The National Institute for Health and Care Excellence (NICE) recommends ertugliflozin (Steglatro) with or without metformin for treating adults with type 2 diabetes (T2D).
Ertugliflozin is recommended as monotherapy for the treatment of T2D in adults with a contraindication or intolerance for metformin and when diet and exercise alone are unable to provide adequate glycaemic control if the following conditions are fulfilled:
- A dipeptidyl peptidase 4 inhibitor would be prescribed otherwise and
- A sulfonylurea or pioglitazone is not suitable.

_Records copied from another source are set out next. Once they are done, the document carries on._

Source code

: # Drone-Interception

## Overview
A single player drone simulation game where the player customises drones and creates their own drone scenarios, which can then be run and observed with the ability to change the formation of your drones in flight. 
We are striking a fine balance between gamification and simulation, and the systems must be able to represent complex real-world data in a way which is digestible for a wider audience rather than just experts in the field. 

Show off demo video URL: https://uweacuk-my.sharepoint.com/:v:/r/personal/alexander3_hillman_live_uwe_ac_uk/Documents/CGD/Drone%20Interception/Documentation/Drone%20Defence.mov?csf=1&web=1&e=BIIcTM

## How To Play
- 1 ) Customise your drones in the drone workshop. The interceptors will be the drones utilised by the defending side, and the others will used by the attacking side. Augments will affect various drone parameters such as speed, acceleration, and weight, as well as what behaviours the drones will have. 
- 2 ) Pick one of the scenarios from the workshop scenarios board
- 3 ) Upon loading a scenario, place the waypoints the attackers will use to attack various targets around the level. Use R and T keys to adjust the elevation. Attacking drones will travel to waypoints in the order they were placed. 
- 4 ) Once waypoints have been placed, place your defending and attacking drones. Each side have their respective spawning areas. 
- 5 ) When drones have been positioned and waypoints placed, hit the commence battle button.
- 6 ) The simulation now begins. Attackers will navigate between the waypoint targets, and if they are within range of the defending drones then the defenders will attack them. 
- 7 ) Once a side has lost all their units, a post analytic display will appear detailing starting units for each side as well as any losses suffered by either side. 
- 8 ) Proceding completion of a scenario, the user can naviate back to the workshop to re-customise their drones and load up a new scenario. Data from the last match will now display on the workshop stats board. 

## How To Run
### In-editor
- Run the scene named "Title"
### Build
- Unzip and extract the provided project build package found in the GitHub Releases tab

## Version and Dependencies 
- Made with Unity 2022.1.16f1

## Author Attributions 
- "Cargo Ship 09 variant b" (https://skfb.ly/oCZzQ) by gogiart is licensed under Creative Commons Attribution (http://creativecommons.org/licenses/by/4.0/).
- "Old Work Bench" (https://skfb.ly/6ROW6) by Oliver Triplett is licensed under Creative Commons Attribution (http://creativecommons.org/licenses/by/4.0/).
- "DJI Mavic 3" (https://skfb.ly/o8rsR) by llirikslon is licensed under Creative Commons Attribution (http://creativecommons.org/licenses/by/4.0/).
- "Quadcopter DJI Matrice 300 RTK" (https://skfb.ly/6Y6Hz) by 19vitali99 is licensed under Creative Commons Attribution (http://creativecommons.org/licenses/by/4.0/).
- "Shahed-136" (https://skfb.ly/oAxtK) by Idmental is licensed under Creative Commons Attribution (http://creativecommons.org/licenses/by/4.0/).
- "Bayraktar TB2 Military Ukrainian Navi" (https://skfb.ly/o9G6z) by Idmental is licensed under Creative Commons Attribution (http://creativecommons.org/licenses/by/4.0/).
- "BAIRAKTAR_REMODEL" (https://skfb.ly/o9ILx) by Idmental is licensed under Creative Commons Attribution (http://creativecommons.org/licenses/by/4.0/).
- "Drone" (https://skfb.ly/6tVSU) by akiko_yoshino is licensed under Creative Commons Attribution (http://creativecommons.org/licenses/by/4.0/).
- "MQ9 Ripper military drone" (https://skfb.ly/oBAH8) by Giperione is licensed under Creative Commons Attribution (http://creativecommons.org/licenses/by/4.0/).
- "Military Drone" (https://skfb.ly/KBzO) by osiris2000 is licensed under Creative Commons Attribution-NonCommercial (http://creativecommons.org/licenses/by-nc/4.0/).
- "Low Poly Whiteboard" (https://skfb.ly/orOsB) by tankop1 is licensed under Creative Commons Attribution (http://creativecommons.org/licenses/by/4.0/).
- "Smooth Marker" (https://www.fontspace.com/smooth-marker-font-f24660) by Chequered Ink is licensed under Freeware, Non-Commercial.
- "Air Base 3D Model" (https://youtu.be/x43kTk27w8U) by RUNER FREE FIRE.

Ertugliflozin is recommended in combination with metformin for the treatment of T2D if the following conditions are fulfilled:
- Contraindication or intolerance for sulphonylurea or
- Significant risk for hypoglycaemia or its repercussions.
Recommended starting dose for ertugliflozin is 5 mg once daily, which can be increased to 15 mg once daily if additional glycaemic control is required and the initial dose is tolerated. Indirect comparison of ertugliflozin with other sodium-glucose cotransporter 2 (SGLT-2) inhibitors including canagliflozin, dapagliflozin, and empagliflozin showed comparable overall health benefits. If a prescription choice has to be made between ertugliflozin, canagliflozin, dapagliflozin, and empagliflozin, the least expensive option should be selected.
The recommendations should not affect patients whose treatment with the drug started before publication of the guidance.